Q. I am on a H1B visa, legally working in the United States. My employer provided my husband and me with health insurance, but it is costing us a lot. My husband is here on an H4 visa as my spouse. My question: Is it mandatory to have health insurance for him? What are my options?
A. In general, people who are living in the United States legally are subject to the health law requirement that they have health insurance. There are some exceptions for foreign nationals who are here only briefly, but as someone who is living and working here and has employer-sponsored health insurance you likely pass the IRS test for having a “substantial presence” in the U.S., says Sonal Ambegaokar, a senior attorney at the National Health Law Program, an advocacy group for low-income and underserved people.

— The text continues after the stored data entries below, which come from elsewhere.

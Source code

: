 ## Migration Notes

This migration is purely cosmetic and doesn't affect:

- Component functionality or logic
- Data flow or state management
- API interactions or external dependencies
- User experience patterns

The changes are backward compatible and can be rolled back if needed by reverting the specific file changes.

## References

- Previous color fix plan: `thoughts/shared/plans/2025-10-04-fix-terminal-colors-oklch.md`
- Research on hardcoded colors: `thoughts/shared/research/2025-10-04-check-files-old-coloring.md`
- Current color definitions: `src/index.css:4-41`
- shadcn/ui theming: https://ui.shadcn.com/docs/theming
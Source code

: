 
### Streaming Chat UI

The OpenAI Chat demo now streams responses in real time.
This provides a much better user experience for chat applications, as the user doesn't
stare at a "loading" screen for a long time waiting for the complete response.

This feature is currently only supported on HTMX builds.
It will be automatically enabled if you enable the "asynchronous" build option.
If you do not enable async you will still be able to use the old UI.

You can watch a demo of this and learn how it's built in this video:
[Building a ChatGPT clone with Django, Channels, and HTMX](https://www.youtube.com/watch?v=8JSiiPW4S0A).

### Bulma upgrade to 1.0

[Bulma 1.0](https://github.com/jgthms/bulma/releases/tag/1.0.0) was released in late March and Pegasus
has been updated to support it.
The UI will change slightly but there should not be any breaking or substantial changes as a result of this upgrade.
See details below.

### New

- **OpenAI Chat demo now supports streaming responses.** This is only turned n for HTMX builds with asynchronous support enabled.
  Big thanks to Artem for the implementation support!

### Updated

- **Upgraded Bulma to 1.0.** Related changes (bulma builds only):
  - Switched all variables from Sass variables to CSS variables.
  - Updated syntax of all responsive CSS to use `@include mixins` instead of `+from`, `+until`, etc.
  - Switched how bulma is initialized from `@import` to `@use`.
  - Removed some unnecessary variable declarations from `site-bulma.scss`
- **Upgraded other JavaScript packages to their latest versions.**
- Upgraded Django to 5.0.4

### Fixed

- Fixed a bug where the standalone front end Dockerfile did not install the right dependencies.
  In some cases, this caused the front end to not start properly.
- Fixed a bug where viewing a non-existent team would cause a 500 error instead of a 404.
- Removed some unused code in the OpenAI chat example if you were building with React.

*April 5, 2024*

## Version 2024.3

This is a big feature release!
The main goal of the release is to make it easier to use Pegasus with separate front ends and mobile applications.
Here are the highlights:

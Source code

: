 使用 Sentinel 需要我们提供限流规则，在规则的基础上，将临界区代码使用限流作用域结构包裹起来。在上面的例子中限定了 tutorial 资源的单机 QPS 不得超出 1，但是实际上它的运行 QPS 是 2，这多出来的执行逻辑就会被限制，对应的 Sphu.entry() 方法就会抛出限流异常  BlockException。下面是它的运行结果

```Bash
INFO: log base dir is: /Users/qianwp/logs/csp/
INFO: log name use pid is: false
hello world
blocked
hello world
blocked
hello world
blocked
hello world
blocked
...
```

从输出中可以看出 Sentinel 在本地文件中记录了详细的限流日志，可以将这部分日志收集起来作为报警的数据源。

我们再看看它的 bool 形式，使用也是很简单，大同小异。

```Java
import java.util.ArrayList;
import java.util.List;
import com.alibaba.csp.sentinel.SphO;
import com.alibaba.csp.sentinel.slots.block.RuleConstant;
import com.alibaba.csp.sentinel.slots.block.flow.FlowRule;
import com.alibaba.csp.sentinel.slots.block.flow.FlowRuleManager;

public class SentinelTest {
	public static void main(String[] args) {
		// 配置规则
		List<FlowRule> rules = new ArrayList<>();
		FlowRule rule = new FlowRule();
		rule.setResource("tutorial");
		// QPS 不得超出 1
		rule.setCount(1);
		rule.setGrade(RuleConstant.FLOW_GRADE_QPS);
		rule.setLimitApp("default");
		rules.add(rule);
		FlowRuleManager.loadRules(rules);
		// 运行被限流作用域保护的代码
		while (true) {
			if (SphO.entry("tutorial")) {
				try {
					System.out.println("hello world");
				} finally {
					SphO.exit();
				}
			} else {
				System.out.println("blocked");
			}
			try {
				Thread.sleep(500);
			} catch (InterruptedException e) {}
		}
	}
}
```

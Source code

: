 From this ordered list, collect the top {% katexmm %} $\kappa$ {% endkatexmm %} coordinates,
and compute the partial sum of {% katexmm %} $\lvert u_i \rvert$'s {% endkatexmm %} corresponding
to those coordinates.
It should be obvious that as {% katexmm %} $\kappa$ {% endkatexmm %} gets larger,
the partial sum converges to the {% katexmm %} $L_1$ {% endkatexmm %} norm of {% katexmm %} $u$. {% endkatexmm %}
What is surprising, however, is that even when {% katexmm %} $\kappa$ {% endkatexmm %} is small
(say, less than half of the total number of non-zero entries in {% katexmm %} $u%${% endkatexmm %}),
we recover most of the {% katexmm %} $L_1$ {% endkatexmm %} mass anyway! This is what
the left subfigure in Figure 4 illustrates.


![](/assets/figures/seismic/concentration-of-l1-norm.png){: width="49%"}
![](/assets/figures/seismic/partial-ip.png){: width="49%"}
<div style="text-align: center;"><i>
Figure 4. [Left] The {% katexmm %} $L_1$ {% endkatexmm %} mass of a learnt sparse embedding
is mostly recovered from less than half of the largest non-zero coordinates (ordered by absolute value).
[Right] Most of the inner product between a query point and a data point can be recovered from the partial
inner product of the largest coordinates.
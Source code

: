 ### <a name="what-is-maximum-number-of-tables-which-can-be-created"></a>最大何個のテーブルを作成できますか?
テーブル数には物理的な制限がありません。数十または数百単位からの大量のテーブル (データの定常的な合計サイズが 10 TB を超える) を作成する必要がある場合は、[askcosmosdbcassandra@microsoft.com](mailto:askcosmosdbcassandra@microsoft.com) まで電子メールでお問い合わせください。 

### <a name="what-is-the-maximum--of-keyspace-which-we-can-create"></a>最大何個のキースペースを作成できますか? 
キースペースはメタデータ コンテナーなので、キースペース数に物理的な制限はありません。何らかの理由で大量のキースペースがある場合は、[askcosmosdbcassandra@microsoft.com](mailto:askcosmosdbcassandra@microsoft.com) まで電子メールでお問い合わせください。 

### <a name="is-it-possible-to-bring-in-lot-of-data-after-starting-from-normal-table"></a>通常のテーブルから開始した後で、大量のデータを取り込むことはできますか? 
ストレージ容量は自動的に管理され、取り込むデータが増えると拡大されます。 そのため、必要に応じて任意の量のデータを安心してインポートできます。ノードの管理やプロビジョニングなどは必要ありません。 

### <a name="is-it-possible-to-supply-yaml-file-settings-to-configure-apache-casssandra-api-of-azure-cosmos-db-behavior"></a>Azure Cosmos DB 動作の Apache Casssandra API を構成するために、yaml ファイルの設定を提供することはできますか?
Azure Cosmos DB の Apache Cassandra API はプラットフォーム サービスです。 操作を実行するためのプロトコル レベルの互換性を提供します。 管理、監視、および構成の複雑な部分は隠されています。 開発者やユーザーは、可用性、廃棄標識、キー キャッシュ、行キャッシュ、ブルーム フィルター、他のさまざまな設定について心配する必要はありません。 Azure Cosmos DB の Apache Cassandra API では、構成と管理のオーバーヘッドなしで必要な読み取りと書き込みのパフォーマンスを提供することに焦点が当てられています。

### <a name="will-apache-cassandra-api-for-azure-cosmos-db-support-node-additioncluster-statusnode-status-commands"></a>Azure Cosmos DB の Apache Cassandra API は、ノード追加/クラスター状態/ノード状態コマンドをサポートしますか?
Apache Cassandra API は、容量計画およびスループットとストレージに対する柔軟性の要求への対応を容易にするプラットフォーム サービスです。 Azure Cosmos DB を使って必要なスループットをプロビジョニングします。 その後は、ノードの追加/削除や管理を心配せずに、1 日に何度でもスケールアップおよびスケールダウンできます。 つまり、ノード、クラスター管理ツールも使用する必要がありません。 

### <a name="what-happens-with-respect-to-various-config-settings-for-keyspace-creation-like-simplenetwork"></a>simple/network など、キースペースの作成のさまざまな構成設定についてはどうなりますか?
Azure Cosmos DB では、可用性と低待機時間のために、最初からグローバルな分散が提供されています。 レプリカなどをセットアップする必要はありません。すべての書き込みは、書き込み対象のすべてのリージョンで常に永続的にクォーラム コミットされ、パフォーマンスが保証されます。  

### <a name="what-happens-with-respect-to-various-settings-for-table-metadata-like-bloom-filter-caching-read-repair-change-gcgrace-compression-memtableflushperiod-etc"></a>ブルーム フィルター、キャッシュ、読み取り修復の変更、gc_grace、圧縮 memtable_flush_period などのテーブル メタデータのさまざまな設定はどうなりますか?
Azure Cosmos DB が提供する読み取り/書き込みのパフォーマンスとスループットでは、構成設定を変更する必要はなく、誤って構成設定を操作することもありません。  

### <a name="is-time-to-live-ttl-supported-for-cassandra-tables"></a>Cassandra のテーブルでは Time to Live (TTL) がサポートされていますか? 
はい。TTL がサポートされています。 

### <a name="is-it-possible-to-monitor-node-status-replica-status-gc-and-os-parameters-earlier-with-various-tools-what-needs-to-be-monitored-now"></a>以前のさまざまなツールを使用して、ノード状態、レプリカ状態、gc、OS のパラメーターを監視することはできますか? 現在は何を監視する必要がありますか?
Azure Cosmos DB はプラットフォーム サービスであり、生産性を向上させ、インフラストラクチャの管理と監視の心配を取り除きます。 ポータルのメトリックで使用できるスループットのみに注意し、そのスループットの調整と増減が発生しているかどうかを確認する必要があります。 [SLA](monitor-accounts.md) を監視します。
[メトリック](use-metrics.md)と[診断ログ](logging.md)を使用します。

To avoid the penalty for not having health insurance, you and your husband must have coverage unless you qualify for an exemption. Since you say that coverage is expensive, one possibility might be an exemption based on affordability, says Matthew Lopas, a health policy fellow at the National Immigration Law Center.
If the cost of your plan is more than 8 percent of your income you’d be exempt from the requirement to have coverage.
Q. If a person does not pay the premium and is charged a penalty for not having health insurance, is that penalty considered to be a partial payment of the premium and does it provide any health benefits?
A. No on both counts. The penalty for not having health insurance, which you pay when you file your federal income taxes, is completely separate from the health insurance premium you would pay to an insurer to provide coverage. The penalty can’t be applied to insurance in any way and provides no health benefits.
For 2014, the penalty is $95 or 1 percent of your income, whichever is greater. If you’re uninsured and didn’t realize you would owe a penalty for last year, you may still be able to sign up for 2015 coverage, says Cheryl Fish-Parcham, private insurance program director at Families USA, an advocacy organization. You’d still owe the fine for 2014 but you could avoid it for this year, and you’d have insurance that could provide benefits that the penalty cannot.
If this scenario fits you, better get cracking. The special enrollment period ends April 30.